Please go read it. Then come back here and comment.

Studio Portrait Lighting


Anonymous said...

I agree entirely that almost everything worth doing (especially creatively) takes time, and lots of it.

On the flipside, I'd not agree that there's not enough time (to do the interviews etc.). The philosopher Seneca was really interesting, and succinct, on this point. Distilled, he basically proposed that life is long (and there's plenty of time) if you focus on what's important.

Which might also be a good reason why those guys didn't do the interviews.

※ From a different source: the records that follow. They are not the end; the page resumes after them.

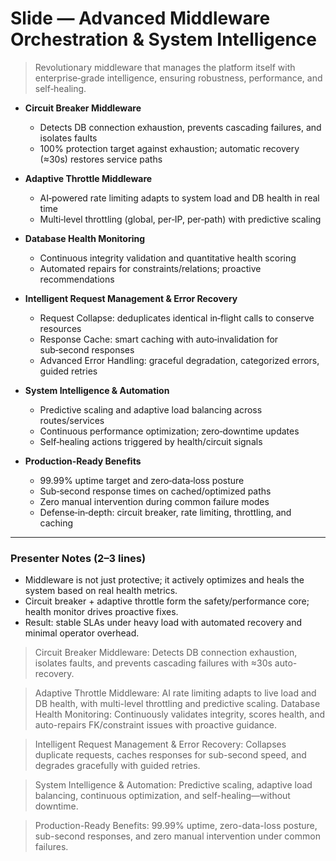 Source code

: # Slide — Advanced Middleware Orchestration & System Intelligence

> Revolutionary middleware that manages the platform itself with enterprise‑grade intelligence, ensuring robustness, performance, and self‑healing.

- **Circuit Breaker Middleware**
  - Detects DB connection exhaustion, prevents cascading failures, and isolates faults
  - 100% protection target against exhaustion; automatic recovery (≈30s) restores service paths

- **Adaptive Throttle Middleware**
  - AI‑powered rate limiting adapts to system load and DB health in real time
  - Multi‑level throttling (global, per‑IP, per‑path) with predictive scaling

- **Database Health Monitoring**
  - Continuous integrity validation and quantitative health scoring
  - Automated repairs for constraints/relations; proactive recommendations

- **Intelligent Request Management & Error Recovery**
  - Request Collapse: deduplicates identical in‑flight calls to conserve resources
  - Response Cache: smart caching with auto‑invalidation for sub‑second responses
  - Advanced Error Handling: graceful degradation, categorized errors, guided retries

- **System Intelligence & Automation**
  - Predictive scaling and adaptive load balancing across routes/services
  - Continuous performance optimization; zero‑downtime updates
  - Self‑healing actions triggered by health/circuit signals

- **Production‑Ready Benefits**
  - 99.99% uptime target and zero‑data‑loss posture
  - Sub‑second response times on cached/optimized paths
  - Zero manual intervention during common failure modes
  - Defense‑in‑depth: circuit breaker, rate limiting, throttling, and caching

---

### Presenter Notes (2–3 lines)
- Middleware is not just protective; it actively optimizes and heals the system based on real health metrics.
- Circuit breaker + adaptive throttle form the safety/performance core; health monitor drives proactive fixes.
- Result: stable SLAs under heavy load with automated recovery and minimal operator overhead.

> Circuit Breaker Middleware: Detects DB connection exhaustion, isolates faults, and prevents cascading failures with ≈30s auto-recovery.

> Adaptive Throttle Middleware: AI rate limiting adapts to live load and DB health, with multi-level throttling and predictive scaling.
> Database Health Monitoring: Continuously validates integrity, scores health, and auto-repairs FK/constraint issues with proactive guidance.

> Intelligent Request Management & Error Recovery: Collapses duplicate requests, caches responses for sub-second speed, and degrades gracefully with guided retries.

> System Intelligence & Automation: Predictive scaling, adaptive load balancing, continuous optimization, and self-healing—without downtime.

> Production-Ready Benefits: 99.99% uptime, zero-data-loss posture, sub-second responses, and zero manual intervention under common failures. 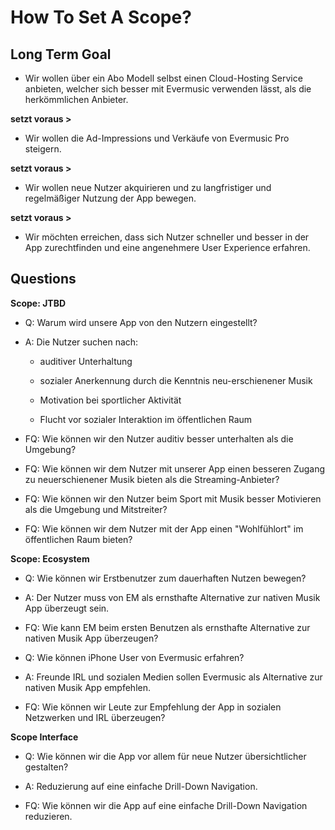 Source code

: # How To Set A Scope?



## Long Term Goal

- Wir wollen über ein Abo Modell selbst einen Cloud-Hosting Service anbieten, welcher sich besser mit Evermusic verwenden lässt, als die herkömmlichen Anbieter.

**setzt voraus >**

- Wir wollen die Ad-Impressions und Verkäufe von Evermusic Pro steigern.

**setzt voraus >**

- Wir wollen neue Nutzer akquirieren und zu langfristiger und regelmäßiger Nutzung der App bewegen.

**setzt voraus >**

- Wir möchten erreichen, dass sich Nutzer schneller und besser in der App zurechtfinden und eine angenehmere User Experience erfahren.



## Questions



**Scope: JTBD**


- Q: Warum wird unsere App von den Nutzern eingestellt?


- A: Die Nutzer suchen nach:

	- auditiver Unterhaltung 

	- sozialer Anerkennung durch die Kenntnis neu-erschienener Musik 

	- Motivation bei sportlicher Aktivität 

	- Flucht vor sozialer Interaktion im öffentlichen Raum


- FQ: Wie können wir den Nutzer auditiv besser unterhalten als die Umgebung?

- FQ: Wie können wir dem Nutzer mit unserer App einen besseren Zugang zu neuerschienener Musik bieten als die Streaming-Anbieter?

- FQ: Wie können wir den Nutzer beim Sport mit Musik besser Motivieren als die Umgebung und Mitstreiter?

- FQ: Wie können wir dem Nutzer mit der App einen "Wohlfühlort" im öffentlichen Raum bieten?



**Scope: Ecosystem**


- Q: Wie können wir Erstbenutzer zum dauerhaften Nutzen bewegen?


- A: Der Nutzer muss von EM als ernsthafte Alternative zur nativen Musik App überzeugt sein.


- FQ: Wie kann EM beim ersten Benutzen als ernsthafte Alternative zur nativen Musik App überzeugen?



- Q: Wie können iPhone User von Evermusic erfahren?


- A: Freunde IRL und sozialen Medien sollen Evermusic als Alternative zur nativen Musik App empfehlen.


- FQ: Wie können wir Leute zur Empfehlung der App in sozialen Netzwerken und IRL überzeugen?



**Scope Interface**


- Q: Wie können wir die App vor allem für neue Nutzer übersichtlicher gestalten?


- A: Reduzierung auf eine einfache Drill-Down Navigation. 


- FQ: Wie können wir die App auf eine einfache Drill-Down Navigation reduzieren. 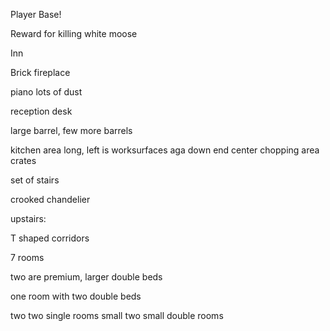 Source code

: Player Base!

Reward for killing white moose

Inn


Brick fireplace

piano lots of dust

reception desk

large barrel, few more barrels

kitchen area
long, left is worksurfaces
aga down end
center chopping area
crates 

set of stairs

crooked chandelier

upstairs:

T shaped corridors

7 rooms

two are premium, larger double beds

one room with two double beds

two two single rooms small
two small double rooms


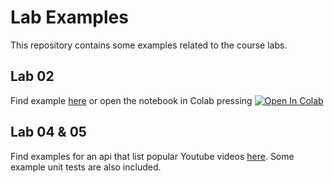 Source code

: # Lab Examples

This repository contains some examples related to the course labs. 

## Lab 02
Find example [here](lab_02) or open the notebook in Colab pressing  <a target="_blank" href="https://colab.research.google.com/github/advanced-computing/lab_examples/blob/main/lab_02/lab_02_example.ipynb">
  <img src="https://colab.research.google.com/assets/colab-badge.svg" alt="Open In Colab"/>
</a>

## Lab 04 & 05

Find examples for an api that list popular Youtube videos [here](lab_04). Some example unit tests are also included.

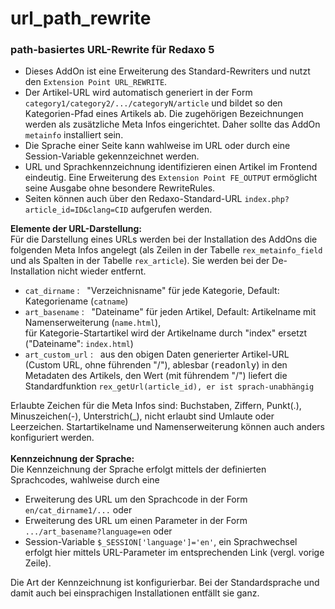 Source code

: # url_path_rewrite
<h3>path-basiertes URL-Rewrite für Redaxo 5</h3>
<ul>
    <li>Dieses AddOn ist eine Erweiterung des Standard-Rewriters und nutzt
        den <code>Extension Point URL_REWRITE</code>.</li>
    <li>Der Artikel-URL wird automatisch generiert in der Form
        <code>category1/category2/.../categoryN/article</code>
        und bildet so den Kategorien-Pfad eines Artikels ab.
        Die zugehörigen Bezeichnungen werden als zusätzliche Meta Infos
        eingerichtet. Daher sollte das AddOn <code>metainfo</code>
        installiert sein.</li>
    <li>Die Sprache einer Seite kann wahlweise im URL oder durch eine
        Session-Variable gekennzeichnet werden.</li>
    <li>URL und Sprachkennzeichnung identifizieren einen Artikel im Frontend
        eindeutig. Eine Erweiterung des <code>Extension Point FE_OUTPUT</code>
        ermöglicht seine Ausgabe ohne besondere RewriteRules.</li>
    <li>Seiten können auch über den Redaxo-Standard-URL
        <code>index.php?article_id=ID&clang=CID</code> aufgerufen werden.</li>
</ul>
<div><b>Elemente der URL-Darstellung:</b></div>
<div>Für die Darstellung eines URLs werden bei der Installation des
AddOns die folgenden Meta Infos angelegt (als Zeilen in der Tabelle
<code>rex_metainfo_field</code> und als Spalten in der Tabelle
<code>rex_article</code>). Sie werden bei der De-Installation nicht wieder
entfernt.
<ul>
    <li><code>cat_dirname</code> : &nbsp; &quot;Verzeichnisname&quot; für
        jede Kategorie, Default: Kategoriename (<code>catname</code>)</li>
    <li><code>art_basename</code> : &nbsp; &quot;Dateiname&quot; für jeden
        Artikel, Default: Artikelname mit Namenserweiterung
        (<code>name.html</code>),<br/>
        für Kategorie-Startartikel wird der Artikelname durch &quot;index&quot;
        ersetzt (&quot;Dateiname&quot;: <code>index.html</code>)</li>
    <li><code>art_custom_url</code> : &nbsp; aus den obigen Daten
        generierter Artikel-URL (Custom URL, ohne führenden &quot;/&quot;),
        ablesbar (<tt>readonly</tt>) in den Metadaten des Artikels,
        den Wert (mit führendem &quot;/&quot;) liefert die Standardfunktion
        <code>rex_getUrl(article_id), er ist sprach-unabhängig</code></li>
</ul>
Erlaubte Zeichen für die Meta Infos sind: Buchstaben, Ziffern, Punkt(.),
Minuszeichen(-), Unterstrich(_), nicht erlaubt sind Umlaute oder Leerzeichen.
Startartikelname und Namenserweiterung können auch anders konfiguriert
werden.
</div>
<br/>
<div><b>Kennzeichnung der Sprache:</b></div>
<div>Die Kennzeichnung der Sprache erfolgt mittels der definierten
Sprachcodes, wahlweise durch eine
<ul>
    <li>Erweiterung des URL um den Sprachcode in der Form
        <code>en/cat_dirname1/...</code> oder</li>
    <li>Erweiterung des URL um einen Parameter in der Form
        <code>.../art_basename?language=en</code> oder</li>
    <li>Session-Variable <code>$_SESSION['language']='en'</code>,
        ein Sprachwechsel erfolgt hier mittels URL-Parameter im
        entsprechenden Link (vergl. vorige Zeile).</li>
</ul>
Die Art der Kennzeichnung ist konfigurierbar. Bei der Standardsprache
und damit auch bei einsprachigen Installationen entfällt sie ganz.</div> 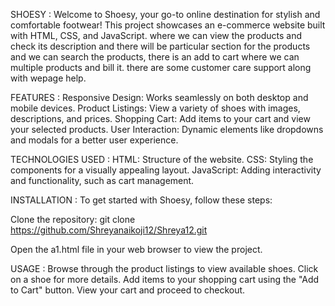 SHOESY :
Welcome to Shoesy, your go-to online destination for stylish and comfortable footwear! This project showcases an e-commerce website built with HTML, CSS, and JavaScript. where we can view the products and check its description and there will be particular section for the products and we can search the products, there is an add to cart where we can multiple products and bill it. there are some customer care support along with wepage help.


FEATURES :
Responsive Design: Works seamlessly on both desktop and mobile devices.
Product Listings: View a variety of shoes with images, descriptions, and prices.
Shopping Cart: Add items to your cart and view your selected products.
User Interaction: Dynamic elements like dropdowns and modals for a better user experience. 

TECHNOLOGIES USED : 
HTML: Structure of the website.
CSS: Styling the components for a visually appealing layout.
JavaScript: Adding interactivity and functionality, such as cart management.


INSTALLATION : 
To get started with Shoesy, follow these steps:
 
 Clone the repository: git clone https://github.com/Shreyanaikoji12/Shreya12.git

Open the a1.html file in your web browser to view the project. 

USAGE : 
Browse through the product listings to view available shoes.
Click on a shoe for more details.
Add items to your shopping cart using the "Add to Cart" button.
View your cart and proceed to checkout.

Of course, if you enjoy what you do, the time you take over your art isn't a chore.


Kirk Tuck said...

I see it both ways and I know I lack the rigorous discipline to become a total hermit. C'est la vie.

Craig said...

Sorry, but I'm too busy to comment on that article.

Craig Yuill said...

Craig, this was my initial reaction to what a comment regarding this article should look like. I was thinking, is Kirk testing us? If we write in and post a comment does that mean we are not devoting time to our "art"; and therefore show that we are not creative? Would zero comments prove that we are full of creativity, too busy creating art to write comments?
Some of the anecdotes featured in the article reminded me of a documentary I saw several years about computer nerds. When asked by the interviewer if he had a girlfriend, a young computer programmer replied "No! A girlfriend would get in the way of coding time.". Guys or gals like him may not be artists in the traditional sense; but they are creators, and are the ones who make the code behind the devices and programs we use to create our art.

Kirk Tuck said...

No human testing is currently being conducted on the VSL site.... (maybe).

dave said...

My experience is that productivity in creation partly comes from spending time alone on the subject and also from spending time interacting with other talented people interested in the same subject. Others see things you do not and have different approaches that can augment yours.

Also, most people will burn out if they focus all their energy on one thing.

So, guard your time but do not block everything out except maybe during the period when you are really creating.

Chris Malcolm said...

I resonate with Darwins's comment that "the mere consciousness of an engagement will sometime worry a whole day". In a previous life I was once a good researcher. So I was promoted to academic tenure -- and therefore expected to teach. Sometimes only one lecture late in the day. A well prepared lecture I'd given a few times before. But nevertheless I couldn't settle down and do any significant research that day. I wasn't alone in that. Not everyone is affected like that. But for some of us it seems you can't try to floor the throttle on the brain unless the horizon is totally clear. It's not something that can be fitted into schedules. The Muse is jealous and capricious. She requires devotion. You must climb into her time and space. If you glance at your watch or smartphone while in her company she may not speak to you for weeks.

Michael Matthews said...

My wife thanks you for this. Now she can stop feeling guilty about turning down invitations to play bridge and concentrate on the painting and jewelry making she'd rather be doing.